| Task instructions |
Every line in the records below with the string "exposée" needs to be copied out.

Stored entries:
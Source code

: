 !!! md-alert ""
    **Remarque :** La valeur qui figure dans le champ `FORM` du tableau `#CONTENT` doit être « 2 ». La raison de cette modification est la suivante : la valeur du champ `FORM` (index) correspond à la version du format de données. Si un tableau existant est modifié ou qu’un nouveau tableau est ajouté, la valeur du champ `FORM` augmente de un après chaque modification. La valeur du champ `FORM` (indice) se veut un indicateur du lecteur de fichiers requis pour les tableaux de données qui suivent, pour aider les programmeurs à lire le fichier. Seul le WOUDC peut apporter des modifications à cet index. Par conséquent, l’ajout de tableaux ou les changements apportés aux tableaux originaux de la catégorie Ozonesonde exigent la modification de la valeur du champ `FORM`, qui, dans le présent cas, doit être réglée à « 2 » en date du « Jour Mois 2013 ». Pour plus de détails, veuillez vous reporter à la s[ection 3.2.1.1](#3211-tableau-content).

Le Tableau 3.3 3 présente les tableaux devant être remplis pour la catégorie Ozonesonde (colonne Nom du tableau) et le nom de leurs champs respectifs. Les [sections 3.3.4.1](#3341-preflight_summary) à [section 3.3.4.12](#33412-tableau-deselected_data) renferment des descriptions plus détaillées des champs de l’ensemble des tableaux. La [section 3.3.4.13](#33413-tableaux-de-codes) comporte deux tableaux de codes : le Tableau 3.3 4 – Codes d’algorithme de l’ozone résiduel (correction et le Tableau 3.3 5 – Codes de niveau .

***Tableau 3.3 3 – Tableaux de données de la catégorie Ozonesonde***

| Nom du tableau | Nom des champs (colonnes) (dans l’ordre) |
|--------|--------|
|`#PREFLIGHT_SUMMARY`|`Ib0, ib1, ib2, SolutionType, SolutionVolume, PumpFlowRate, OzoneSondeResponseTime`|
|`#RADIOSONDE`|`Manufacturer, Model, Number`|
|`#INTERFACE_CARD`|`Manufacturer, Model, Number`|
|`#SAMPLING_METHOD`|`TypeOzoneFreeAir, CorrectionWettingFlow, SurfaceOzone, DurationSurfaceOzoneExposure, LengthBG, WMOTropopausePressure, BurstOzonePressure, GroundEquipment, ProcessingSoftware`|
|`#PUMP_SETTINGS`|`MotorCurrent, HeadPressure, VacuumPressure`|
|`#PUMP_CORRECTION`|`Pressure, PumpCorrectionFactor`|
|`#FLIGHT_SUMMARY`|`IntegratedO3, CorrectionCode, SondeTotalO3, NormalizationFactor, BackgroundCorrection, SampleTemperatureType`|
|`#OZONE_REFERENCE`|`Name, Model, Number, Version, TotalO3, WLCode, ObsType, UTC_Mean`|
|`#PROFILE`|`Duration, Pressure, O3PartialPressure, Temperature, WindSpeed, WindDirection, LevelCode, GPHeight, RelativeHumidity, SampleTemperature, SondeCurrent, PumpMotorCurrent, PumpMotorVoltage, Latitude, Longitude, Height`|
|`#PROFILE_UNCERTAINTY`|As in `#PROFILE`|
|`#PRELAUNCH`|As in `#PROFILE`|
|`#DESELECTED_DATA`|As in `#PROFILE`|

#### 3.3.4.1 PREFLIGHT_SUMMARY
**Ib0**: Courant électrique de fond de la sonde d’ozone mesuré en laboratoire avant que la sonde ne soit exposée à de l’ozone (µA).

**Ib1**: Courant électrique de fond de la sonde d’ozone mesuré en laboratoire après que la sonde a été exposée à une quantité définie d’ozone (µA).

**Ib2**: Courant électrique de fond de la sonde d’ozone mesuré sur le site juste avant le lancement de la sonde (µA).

...

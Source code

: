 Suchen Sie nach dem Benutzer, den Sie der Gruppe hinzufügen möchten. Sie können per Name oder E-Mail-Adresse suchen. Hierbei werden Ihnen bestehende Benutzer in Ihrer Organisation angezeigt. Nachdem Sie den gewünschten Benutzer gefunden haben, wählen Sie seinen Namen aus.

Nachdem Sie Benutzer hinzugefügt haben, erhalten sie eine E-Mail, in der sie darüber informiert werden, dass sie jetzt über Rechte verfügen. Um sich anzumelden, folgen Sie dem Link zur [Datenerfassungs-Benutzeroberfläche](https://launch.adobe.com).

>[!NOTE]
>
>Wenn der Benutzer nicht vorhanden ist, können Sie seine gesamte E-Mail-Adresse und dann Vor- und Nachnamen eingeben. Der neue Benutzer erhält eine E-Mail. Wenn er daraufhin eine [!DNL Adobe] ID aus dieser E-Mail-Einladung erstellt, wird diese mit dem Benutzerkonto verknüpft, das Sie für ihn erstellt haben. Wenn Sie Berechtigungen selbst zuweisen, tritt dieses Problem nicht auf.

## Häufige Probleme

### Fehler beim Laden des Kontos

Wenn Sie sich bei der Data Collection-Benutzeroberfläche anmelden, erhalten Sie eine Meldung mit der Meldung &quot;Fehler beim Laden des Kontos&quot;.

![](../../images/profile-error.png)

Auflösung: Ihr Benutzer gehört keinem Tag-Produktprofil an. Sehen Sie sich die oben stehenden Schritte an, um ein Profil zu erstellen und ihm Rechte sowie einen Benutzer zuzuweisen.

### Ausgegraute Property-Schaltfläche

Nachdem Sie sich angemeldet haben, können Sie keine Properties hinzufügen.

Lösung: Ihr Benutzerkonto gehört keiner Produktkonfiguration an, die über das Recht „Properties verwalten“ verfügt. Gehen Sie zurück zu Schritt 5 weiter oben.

* * *

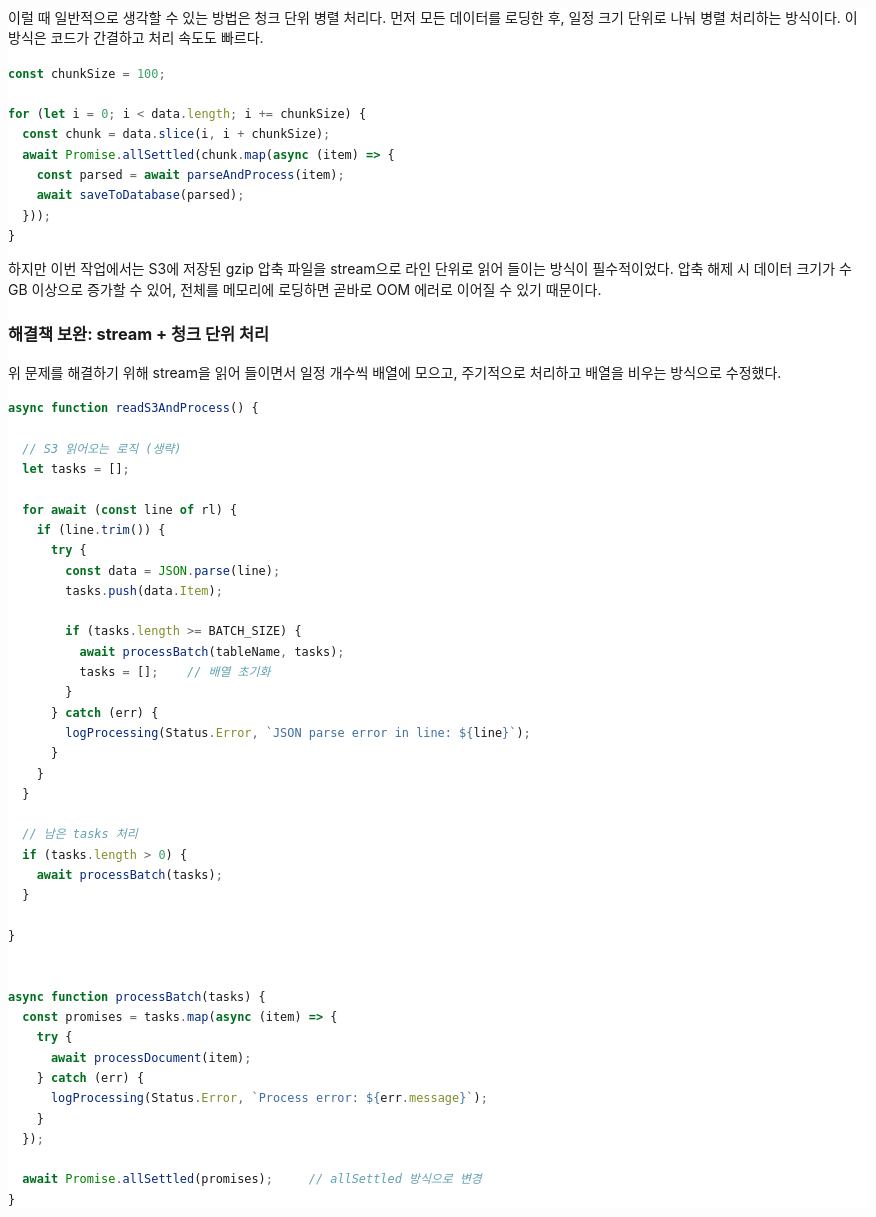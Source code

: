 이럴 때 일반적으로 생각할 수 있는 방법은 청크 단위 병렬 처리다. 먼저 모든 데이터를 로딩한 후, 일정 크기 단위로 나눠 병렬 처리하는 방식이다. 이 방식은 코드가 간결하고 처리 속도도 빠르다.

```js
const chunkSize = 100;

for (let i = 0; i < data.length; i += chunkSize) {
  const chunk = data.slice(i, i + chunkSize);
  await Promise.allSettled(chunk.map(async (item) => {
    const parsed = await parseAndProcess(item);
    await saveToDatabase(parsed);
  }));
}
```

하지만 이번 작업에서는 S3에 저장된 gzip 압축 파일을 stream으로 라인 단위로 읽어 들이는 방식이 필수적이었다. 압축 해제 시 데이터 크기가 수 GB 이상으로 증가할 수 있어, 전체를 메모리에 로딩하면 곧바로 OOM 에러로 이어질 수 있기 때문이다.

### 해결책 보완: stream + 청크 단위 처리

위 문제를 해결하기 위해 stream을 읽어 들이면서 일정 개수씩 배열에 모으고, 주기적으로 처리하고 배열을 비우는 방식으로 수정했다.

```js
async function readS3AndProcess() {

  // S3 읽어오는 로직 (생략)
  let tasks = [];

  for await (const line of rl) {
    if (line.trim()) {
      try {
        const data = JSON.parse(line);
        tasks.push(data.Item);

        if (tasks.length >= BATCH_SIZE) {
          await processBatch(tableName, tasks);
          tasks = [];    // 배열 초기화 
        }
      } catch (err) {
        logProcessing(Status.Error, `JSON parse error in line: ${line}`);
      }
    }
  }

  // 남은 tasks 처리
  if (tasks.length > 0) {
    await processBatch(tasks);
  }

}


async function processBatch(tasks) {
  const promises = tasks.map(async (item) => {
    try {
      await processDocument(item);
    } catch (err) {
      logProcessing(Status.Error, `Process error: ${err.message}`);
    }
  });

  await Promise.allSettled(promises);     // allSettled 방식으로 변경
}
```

| Answer box |
**Ib0**: Courant électrique de fond de la sonde d’ozone mesuré en laboratoire avant que la sonde ne soit exposée à de l’ozone (µA).
**Ib1**: Courant électrique de fond de la sonde d’ozone mesuré en laboratoire après que la sonde a été exposée à une quantité définie d’ozone (µA).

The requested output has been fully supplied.